**What to do**.
Find each line below that includes "puzzle", then copy it.

-- Records for processing follows --

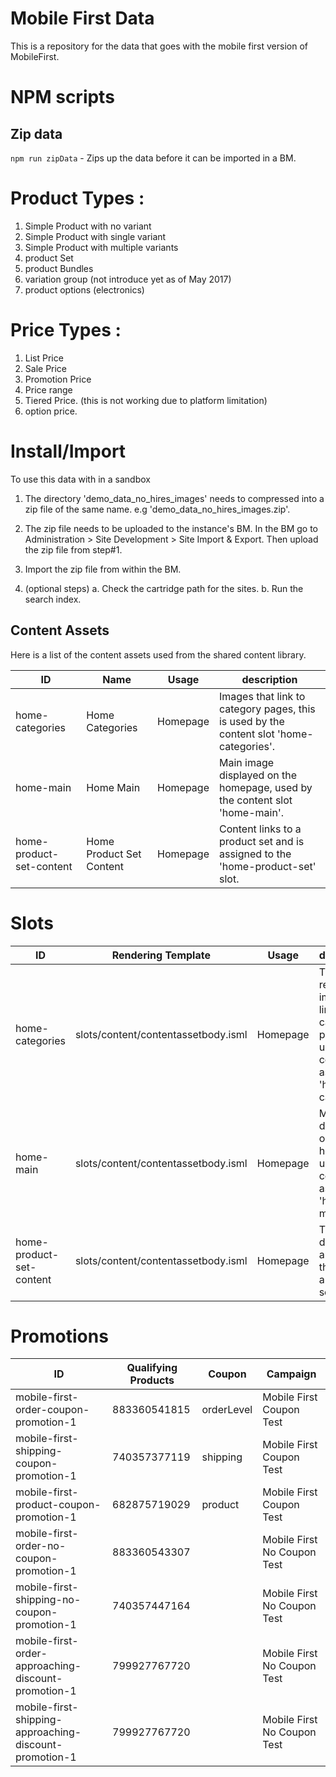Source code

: # Mobile First Data

This is a repository for the data that goes with the mobile first version of MobileFirst.

# NPM scripts

## Zip data
`npm run zipData` - Zips up the data before it can be imported in a BM.

# Product Types : 
1. Simple Product with no variant
2. Simple Product with single variant
3. Simple Product with multiple variants
4. product Set
5. product Bundles
6. variation group (not introduce yet as of May 2017)
7. product options (electronics) 


# Price Types :
1. List Price
2. Sale Price
3. Promotion Price
3. Price range
4. Tiered Price. (this is not working due to platform limitation) 
5. option price. 



# Install/Import
To use this data with in a sandbox

1. The directory 'demo\_data\_no\_hires\_images' needs to compressed into a zip file of the same name.
		e.g 'demo\_data\_no\_hires\_images.zip'.


2. The zip file needs to be uploaded to the instance's BM.  In the BM go to Administration >  Site Development >  Site Import & Export.  Then upload the zip file from step#1.

3. Import the zip file from within the BM.

4. (optional steps)
	a. Check the cartridge path for the sites.
	b. Run the search index.


## Content Assets
Here is a list of the content assets used from the shared content library.


| ID                      | Name | Usage             |description|
|-------------------------|------|-------------------|-----------|
|home-categories          |Home Categories| Homepage |Images that link to category pages, this is used by the content slot 'home-categories'.|
|home-main                |Home Main| Homepage |Main image displayed on the homepage, used by the content slot 'home-main'.|
|home-product-set-content |Home Product Set Content | Homepage |Content links to a product set and is assigned to the 'home-product-set' slot.|


# Slots
| ID                      | Rendering Template | Usage             |description|
|-------------------------|------|-------------------|-----------|
|home-categories          |slots/content/contentassetbody.isml| Homepage |This slot renders images that link to other category pages it uses the content asset 'home-categories'.|
|home-main                |slots/content/contentassetbody.isml| Homepage |Main image displayed on the homepage, used by the content asset 'home-main'.|
|home-product-set-content |slots/content/contentassetbody.isml| Homepage |This slot desiplays an image that links to a product set|

# Promotions
| ID                                                     | Qualifying Products | Coupon     | Campaign                    |
|--------------------------------------------------------|---------------------|------------|-----------------------------|
| mobile-first-order-coupon-promotion-1                  | 883360541815        | orderLevel | Mobile First Coupon Test    |
| mobile-first-shipping-coupon-promotion-1               | 740357377119        | shipping   | Mobile First Coupon Test    |
| mobile-first-product-coupon-promotion-1                | 682875719029        | product    | Mobile First Coupon Test    |
| mobile-first-order-no-coupon-promotion-1               | 883360543307        |            | Mobile First No Coupon Test |
| mobile-first-shipping-no-coupon-promotion-1            | 740357447164        |            | Mobile First No Coupon Test |
| mobile-first-order-approaching-discount-promotion-1    | 799927767720        |            | Mobile First No Coupon Test |
| mobile-first-shipping-approaching-discount-promotion-1 | 799927767720        |            | Mobile First No Coupon Test |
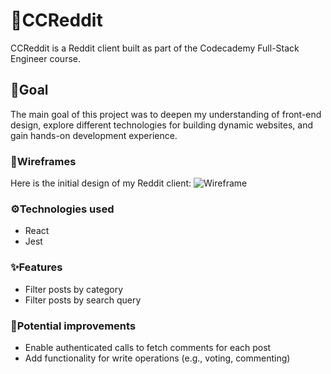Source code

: # 📘CCReddit

CCReddit is a Reddit client built as part of the Codecademy Full-Stack Engineer course.

##  🎯Goal

The main goal of this project was to deepen my understanding of front-end design, explore different technologies for building dynamic websites, and gain hands-on development experience.

### 🧩Wireframes

Here is the initial design of my Reddit client: ![Wireframe](https://img001.prntscr.com/file/img001/Qy__axxORQi2Ce8VEewj3Q.png)

### ⚙️Technologies used

- React
- Jest

### ✨Features

- Filter posts by category
- Filter posts by search query

### 🚀Potential improvements

- Enable authenticated calls to fetch comments for each post
- Add functionality for write operations (e.g., voting, commenting)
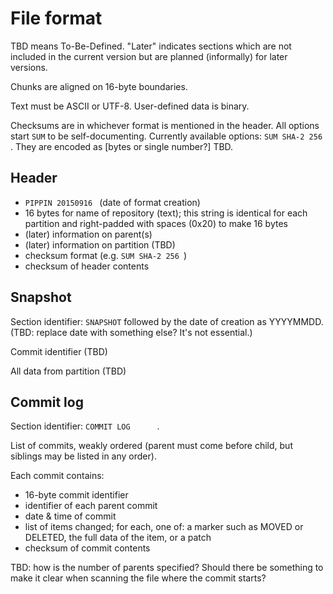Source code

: File format
========

TBD means To-Be-Defined. "Later" indicates sections which are not included in
the current version but are planned (informally) for later versions.

Chunks are aligned on 16-byte boundaries.

Text must be ASCII or UTF-8. User-defined data is binary.

Checksums are in whichever format is mentioned in the header. All options start
`SUM` to be self-documenting. Currently available options: `SUM SHA-2 256 `.
They are encoded as [bytes or single number?] TBD.


Header
----------

*   `PIPPIN 20150916 ` (date of format creation)
*   16 bytes for name of repository (text); this string is identical for each
    partition and right-padded with spaces (0x20) to make 16 bytes
*   (later) information on parent(s)
*   (later) information on partition (TBD)
*   checksum format (e.g. `SUM SHA-2 256 `)
*   checksum of header contents


Snapshot
------------

Section identifier: `SNAPSHOT` followed by the date of creation as YYYYMMDD.
(TBD: replace date with something else? It's not essential.)

Commit identifier (TBD)

All data from partition (TBD)


Commit log
----------------

Section identifier: `COMMIT LOG      `.

List of commits, weakly ordered (parent must come before child, but siblings
may be listed in any order).

Each commit contains:

*   16-byte commit identifier
*   identifier of each parent commit
*   date & time of commit
*   list of items changed; for each, one of: a marker such as MOVED or DELETED,
    the full data of the item, or a patch
*   checksum of commit contents

TBD: how is the number of parents specified? Should there be something to make
it clear when scanning the file where the commit starts?
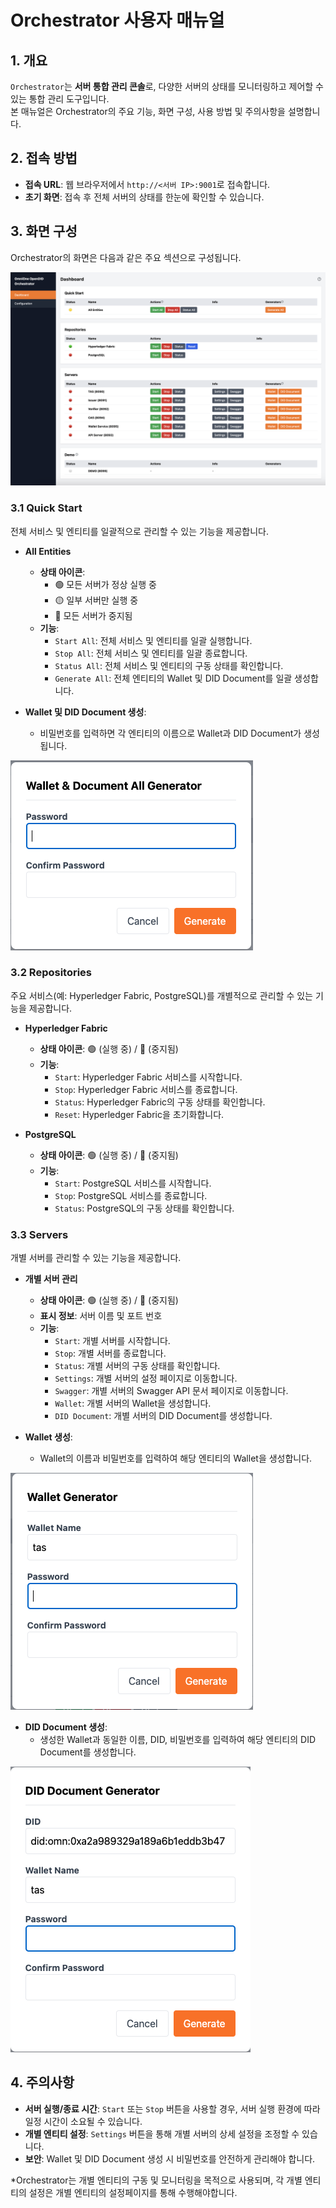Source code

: # Orchestrator 사용자 매뉴얼

## 1. 개요
`Orchestrator`는 **서버 통합 관리 콘솔**로, 다양한 서버의 상태를 모니터링하고 제어할 수 있는 통합 관리 도구입니다.  
본 매뉴얼은 Orchestrator의 주요 기능, 화면 구성, 사용 방법 및 주의사항을 설명합니다.

## 2. 접속 방법
- **접속 URL**: 웹 브라우저에서 `http://<서버 IP>:9001`로 접속합니다.
- **초기 화면**: 접속 후 전체 서버의 상태를 한눈에 확인할 수 있습니다.

## 3. 화면 구성
Orchestrator의 화면은 다음과 같은 주요 섹션으로 구성됩니다.

![freepik license](https://raw.githubusercontent.com/DevOmniOneID/did-orchestrator-server/refs/heads/main/docs/manual/orchestrator.png)


### 3.1 Quick Start
전체 서비스 및 엔티티를 일괄적으로 관리할 수 있는 기능을 제공합니다.

- **All Entities**
  - **상태 아이콘**:
    - 🟢 모든 서버가 정상 실행 중
    - 🟡 일부 서버만 실행 중
    - 🔴 모든 서버가 중지됨
  - **기능**:
    - `Start All`: 전체 서비스 및 엔티티를 일괄 실행합니다.
    - `Stop All`: 전체 서비스 및 엔티티를 일괄 종료합니다.
    - `Status All`: 전체 서비스 및 엔티티의 구동 상태를 확인합니다.
    - `Generate All`: 전체 엔티티의 Wallet 및 DID Document를 일괄 생성합니다.

- **Wallet 및 DID Document 생성**:
  - 비밀번호를 입력하면 각 엔티티의 이름으로 Wallet과 DID Document가 생성됩니다.

![Generate All 화면](https://raw.githubusercontent.com/DevOmniOneID/did-orchestrator-server/refs/heads/main/docs/manual/generate_all.png)


### 3.2 Repositories
주요 서비스(예: Hyperledger Fabric, PostgreSQL)를 개별적으로 관리할 수 있는 기능을 제공합니다.

- **Hyperledger Fabric**
  - **상태 아이콘**: 🟢 (실행 중) / 🔴 (중지됨)
  - **기능**:
    - `Start`: Hyperledger Fabric 서비스를 시작합니다.
    - `Stop`: Hyperledger Fabric 서비스를 종료합니다.
    - `Status`: Hyperledger Fabric의 구동 상태를 확인합니다.
    - `Reset`: Hyperledger Fabric을 초기화합니다.

- **PostgreSQL**
  - **상태 아이콘**: 🟢 (실행 중) / 🔴 (중지됨)
  - **기능**:
    - `Start`: PostgreSQL 서비스를 시작합니다.
    - `Stop`: PostgreSQL 서비스를 종료합니다.
    - `Status`: PostgreSQL의 구동 상태를 확인합니다.

### 3.3 Servers
개별 서버를 관리할 수 있는 기능을 제공합니다.

- **개별 서버 관리**
  - **상태 아이콘**: 🟢 (실행 중) / 🔴 (중지됨)
  - **표시 정보**: 서버 이름 및 포트 번호
  - **기능**:
    - `Start`: 개별 서버를 시작합니다.
    - `Stop`: 개별 서버를 종료합니다.
    - `Status`: 개별 서버의 구동 상태를 확인합니다.
    - `Settings`: 개별 서버의 설정 페이지로 이동합니다.
    - `Swagger`: 개별 서버의 Swagger API 문서 페이지로 이동합니다.
    - `Wallet`: 개별 서버의 Wallet을 생성합니다.
    - `DID Document`: 개별 서버의 DID Document를 생성합니다.

- **Wallet 생성**:
  - Wallet의 이름과 비밀번호를 입력하여 해당 엔티티의 Wallet을 생성합니다.

![Wallet 생성 화면](https://raw.githubusercontent.com/DevOmniOneID/did-orchestrator-server/refs/heads/main/docs/manual/wallet.png)


- **DID Document 생성**:
  - 생성한 Wallet과 동일한 이름, DID, 비밀번호를 입력하여 해당 엔티티의 DID Document를 생성합니다.

![DID Document 생성 화면](https://raw.githubusercontent.com/DevOmniOneID/did-orchestrator-server/refs/heads/main/docs/manual/diddoc.png)

## 4. 주의사항
- **서버 실행/종료 시간**: `Start` 또는 `Stop` 버튼을 사용할 경우, 서버 실행 환경에 따라 일정 시간이 소요될 수 있습니다.
- **개별 엔티티 설정**: `Settings` 버튼을 통해 개별 서버의 상세 설정을 조정할 수 있습니다.
- **보안**: Wallet 및 DID Document 생성 시 비밀번호를 안전하게 관리해야 합니다.

*Orchestrator는 개별 엔티티의 구동 및 모니터링을 목적으로 사용되며, 각 개별 엔티티의 설정은 개별 엔티티의 설정페이지를 통해 수행해야합니다.
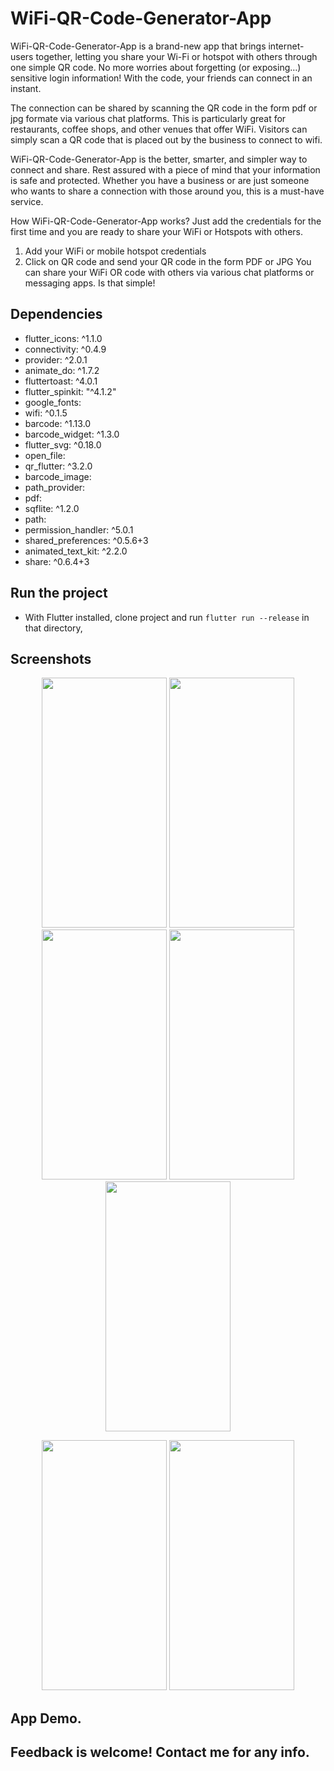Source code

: # WiFi-QR-Code-Generator-App

WiFi-QR-Code-Generator-App  is a brand-new app that brings internet-users together, letting you share your Wi-Fi or hotspot with others through one simple QR code. No more worries about forgetting (or exposing…) sensitive login information! With the code, your friends can connect in an instant.

The connection can be shared by scanning the QR code in the form pdf or jpg formate via various chat platforms. This is particularly great for restaurants, coffee shops, and other venues that offer WiFi. Visitors can simply scan a QR code that is placed out by the business to connect to wifi.

WiFi-QR-Code-Generator-App is the better, smarter, and simpler way to connect and share. Rest assured with a piece of mind that your information is safe and protected. Whether you have a business or are just someone who wants to share a connection with those around you, this is a must-have service.

How WiFi-QR-Code-Generator-App works?
Just add the credentials for the first time and you are ready to share your WiFi or Hotspots with others.
1. Add your WiFi or mobile hotspot credentials
2. Click on QR code and send your QR code in the form PDF or JPG
You can share your WiFi OR code with others via various chat platforms or messaging apps. Is that simple!

## Dependencies 
 - flutter_icons: ^1.1.0
 - connectivity: ^0.4.9
 - provider: ^2.0.1
 - animate_do: ^1.7.2
 - fluttertoast: ^4.0.1
 - flutter_spinkit: "^4.1.2"
 - google_fonts:
 - wifi: ^0.1.5
 - barcode: ^1.13.0
 - barcode_widget: ^1.3.0
 - flutter_svg: ^0.18.0
 - open_file:
 - qr_flutter: ^3.2.0
 - barcode_image:
 - path_provider:
 - pdf:
 - sqflite: ^1.2.0
 - path:
 - permission_handler: ^5.0.1
 - shared_preferences: ^0.5.6+3
 - animated_text_kit: ^2.2.0
 - share: ^0.6.4+3
 
## Run the project
- With Flutter installed, clone project and run `flutter run --release` in that directory,


## Screenshots

<p align ="middle">
<img src = "https://user-images.githubusercontent.com/47661086/94371221-a12c3480-0112-11eb-845f-aee9dcfbb772.jpg" width="200" height="400" /> 
<img src ="https://user-images.githubusercontent.com/47661086/94371225-a5585200-0112-11eb-9db8-7690fd2a4ad7.jpg" width="200" height="400"/>
<img src ="https://user-images.githubusercontent.com/47661086/94371226-a7221580-0112-11eb-8e06-9b8fa4abdab5.jpg" width="200" height="400"/> 
<img src="https://user-images.githubusercontent.com/47661086/94371229-aa1d0600-0112-11eb-861f-0e73c2cf2bc8.jpg" width="200" height="400" />  
<img src="https://user-images.githubusercontent.com/47661086/94371227-a8534280-0112-11eb-9260-88078fb17c94.jpg" width="200" height="400" />
</p>
 
<p align ="middle">
<img src="https://user-images.githubusercontent.com/47661086/94371230-abe6c980-0112-11eb-9cfe-715dba926ddb.jpg" 
width="200" height="400" />
<img src="https://user-images.githubusercontent.com/47661086/94371231-ad17f680-0112-11eb-8a0b-6be8dfe52529.jpg" 
width="200" height="400" />
</p>


## App Demo.


## Feedback is welcome! Contact me for any info.
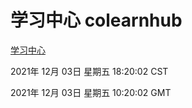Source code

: # 学习中心 colearnhub
[学习中心](http://59.174.25.102:56308/colearnhub/)

2021年 12月 03日 星期五 18:20:02 CST

2021年 12月 03日 星期五 10:20:02 GMT

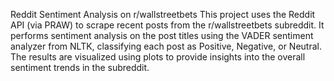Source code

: Reddit Sentiment Analysis on r/wallstreetbets
This project uses the Reddit API (via PRAW) to scrape recent posts from the r/wallstreetbets subreddit. It performs sentiment analysis on the post titles using the VADER sentiment analyzer from NLTK, classifying each post as Positive, Negative, or Neutral.
The results are visualized using plots to provide insights into the overall sentiment trends in the subreddit.
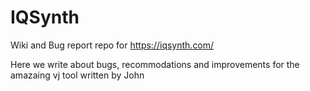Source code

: # IQSynth
Wiki and Bug report repo for https://iqsynth.com/

Here we write about bugs, recommodations and improvements for the amazaing vj tool written by John 
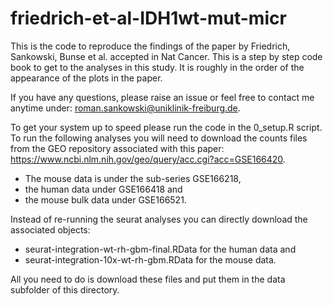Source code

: # friedrich-et-al-IDH1wt-mut-micr

This is the code to reproduce the findings of the paper by Friedrich, Sankowski, Bunse et al. accepted in Nat Cancer. This is a step by step code book to get to the analyses in this study. It is roughly in the order of the appearance of the plots in the paper.

If you have any questions, please raise an issue or feel free to contact me anytime under: roman.sankowski@uniklinik-freiburg.de.

To get your system up to speed please run the code in the 0_setup.R script. To run the following analyses you will need to download the counts files from the GEO repository associated with this paper: https://www.ncbi.nlm.nih.gov/geo/query/acc.cgi?acc=GSE166420. 
- The mouse data is under the sub-series GSE166218,
- the human data under GSE166418 and 
- the mouse bulk data under GSE166521. 

Instead of re-running the seurat analyses you can directly download the associated objects:
- seurat-integration-wt-rh-gbm-final.RData for the human data and
- seurat-integration-10x-wt-rh-gbm.RData for the mouse data. 

All you need to do is download these files and put them in the data subfolder of this directory.

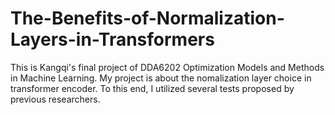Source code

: # The-Benefits-of-Normalization-Layers-in-Transformers
This is Kangqi's final project of DDA6202 Optimization Models and Methods in Machine Learning. My project is about the nomalization layer choice in transformer encoder. To this end, I utilized several tests proposed by previous researchers.
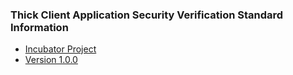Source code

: ### Thick Client Application Security Verification Standard Information
* [Incubator Project](#)
* [Version 1.0.0](#)
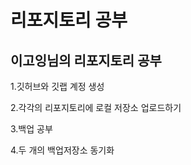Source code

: # 리포지토리 공부

## 이고잉님의 리포지토리 공부

1.깃허브와 깃랩 계정 생성

2.각각의 리포지토리에 로컬 저장소 업로드하기

3.백업 공부

4.두 개의 백업저장소 동기화
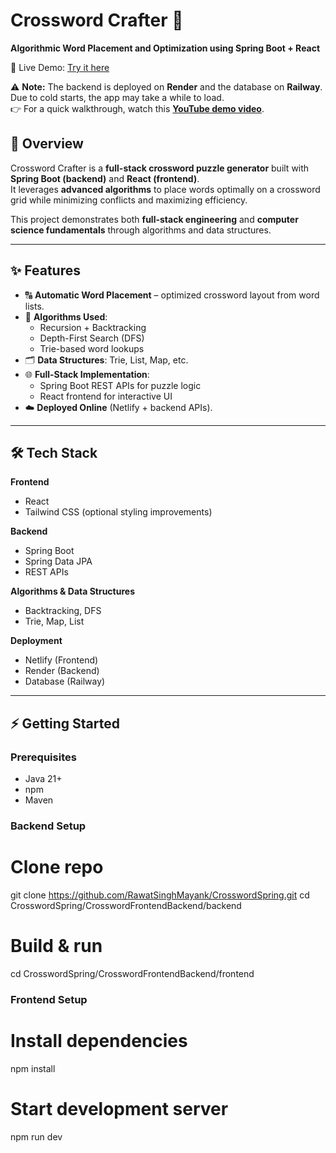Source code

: # Crossword Crafter 🧩  
**Algorithmic Word Placement and Optimization using Spring Boot + React**

🚀 Live Demo: [Try it here](https://mayank-singh-rawat-crossword-puzzle.netlify.app/)  

⚠️ **Note:** The backend is deployed on **Render** and the database on **Railway**.  
Due to cold starts, the app may take a while to load.  
👉 For a quick walkthrough, watch this **[YouTube demo video](https://youtu.be/BRvVmrBjKVs?feature=shared)**.  


## 📖 Overview  
Crossword Crafter is a **full-stack crossword puzzle generator** built with **Spring Boot (backend)** and **React (frontend)**.  
It leverages **advanced algorithms** to place words optimally on a crossword grid while minimizing conflicts and maximizing efficiency.

This project demonstrates both **full-stack engineering** and **computer science fundamentals** through algorithms and data structures.

---

## ✨ Features  
- 🔠 **Automatic Word Placement** – optimized crossword layout from word lists.  
- 🧮 **Algorithms Used**:  
  - Recursion + Backtracking  
  - Depth-First Search (DFS)  
  - Trie-based word lookups  
- 🗂 **Data Structures**: Trie, List, Map, etc.  
- 🌐 **Full-Stack Implementation**:  
  - Spring Boot REST APIs for puzzle logic  
  - React frontend for interactive UI  
- ☁️ **Deployed Online** (Netlify + backend APIs).  

---

## 🛠 Tech Stack  

**Frontend**  
- React  
- Tailwind CSS (optional styling improvements)  

**Backend**  
- Spring Boot  
- Spring Data JPA  
- REST APIs  

**Algorithms & Data Structures**  
- Backtracking, DFS  
- Trie, Map, List  

**Deployment**  
- Netlify (Frontend)  
- Render (Backend)
- Database (Railway)

---

## ⚡ Getting Started  

### Prerequisites  
- Java 21+  
- npm  
- Maven  

### Backend Setup

# Clone repo
git clone https://github.com/RawatSinghMayank/CrosswordSpring.git
cd CrosswordSpring/CrosswordFrontendBackend/backend

# Build & run


cd CrosswordSpring/CrosswordFrontendBackend/frontend

### Frontend Setup
# Install dependencies
npm install

# Start development server
npm run dev

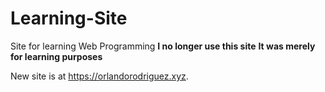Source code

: # Learning-Site
Site for learning Web Programming
**I no longer use this site**
**It was merely for learning purposes**

New site is at <https://orlandorodriguez.xyz>.
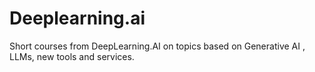 # Deeplearning.ai
Short courses from DeepLearning.AI on topics based on Generative AI , LLMs, new tools and services.
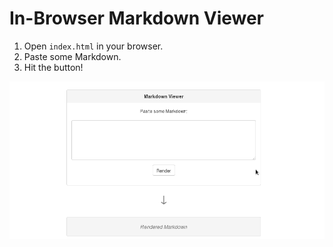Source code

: # In-Browser Markdown Viewer

1. Open `index.html` in your browser.
2. Paste some Markdown.
3. Hit the button!

![Demo](res/demo.gif)
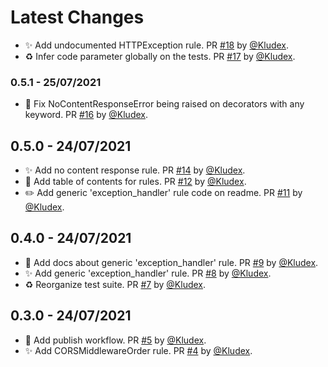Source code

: # Latest Changes
* ✨ Add undocumented HTTPException rule. PR [#18](https://github.com/Kludex/flake8-fastapi/pull/18) by [@Kludex](https://github.com/Kludex).
* ♻️ Infer code parameter globally on the tests. PR [#17](https://github.com/Kludex/flake8-fastapi/pull/17) by [@Kludex](https://github.com/Kludex).

### 0.5.1 - 25/07/2021

* 🐛 Fix NoContentResponseError being raised on decorators with any keyword. PR [#16](https://github.com/Kludex/flake8-fastapi/pull/16) by [@Kludex](https://github.com/Kludex).

## 0.5.0 - 24/07/2021

* ✨ Add no content response rule. PR [#14](https://github.com/Kludex/flake8-fastapi/pull/14) by [@Kludex](https://github.com/Kludex).
* 📝 Add table of contents for rules. PR [#12](https://github.com/Kludex/flake8-fastapi/pull/12) by [@Kludex](https://github.com/Kludex).
* ✏️ Add generic 'exception_handler' rule code on readme. PR [#11](https://github.com/Kludex/flake8-fastapi/pull/11) by [@Kludex](https://github.com/Kludex).

## 0.4.0 - 24/07/2021

* 📝 Add docs about generic 'exception_handler' rule. PR [#9](https://github.com/Kludex/flake8-fastapi/pull/9) by [@Kludex](https://github.com/Kludex).
* ✨ Add generic 'exception_handler' rule. PR [#8](https://github.com/Kludex/flake8-fastapi/pull/8) by [@Kludex](https://github.com/Kludex).
* ♻️ Reorganize test suite. PR [#7](https://github.com/Kludex/flake8-fastapi/pull/7) by [@Kludex](https://github.com/Kludex).

## 0.3.0 - 24/07/2021

* 👷 Add publish workflow. PR [#5](https://github.com/Kludex/flake8-fastapi/pull/5) by [@Kludex](https://github.com/Kludex).
* ✨ Add CORSMiddlewareOrder rule. PR [#4](https://github.com/Kludex/flake8-fastapi/pull/4) by [@Kludex](https://github.com/Kludex).
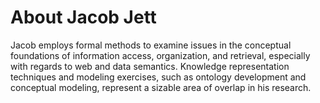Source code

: # About Jacob Jett
Jacob employs formal methods to examine issues in the conceptual foundations of information access, organization, and retrieval, especially with regards to web and data semantics. Knowledge representation techniques and modeling exercises, such as ontology development and conceptual modeling, represent a sizable area of overlap in his research.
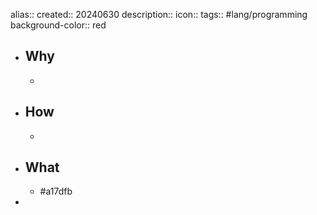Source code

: alias::
created:: 20240630
description::
icon::
tags:: #lang/programming
background-color:: red

- ## Why
  -
- ## How
  -
- ## What
  - \#a17dfb
-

-- Records for processing concluded --

**Task response**.
🚀 Live Demo: [Try it here](https://mayank-singh-rawat-crossword-puzzle.netlify.app/)  
Crossword Crafter is a **full-stack crossword puzzle generator** built with **Spring Boot (backend)** and **React (frontend)**.  
  - Spring Boot REST APIs for puzzle logic  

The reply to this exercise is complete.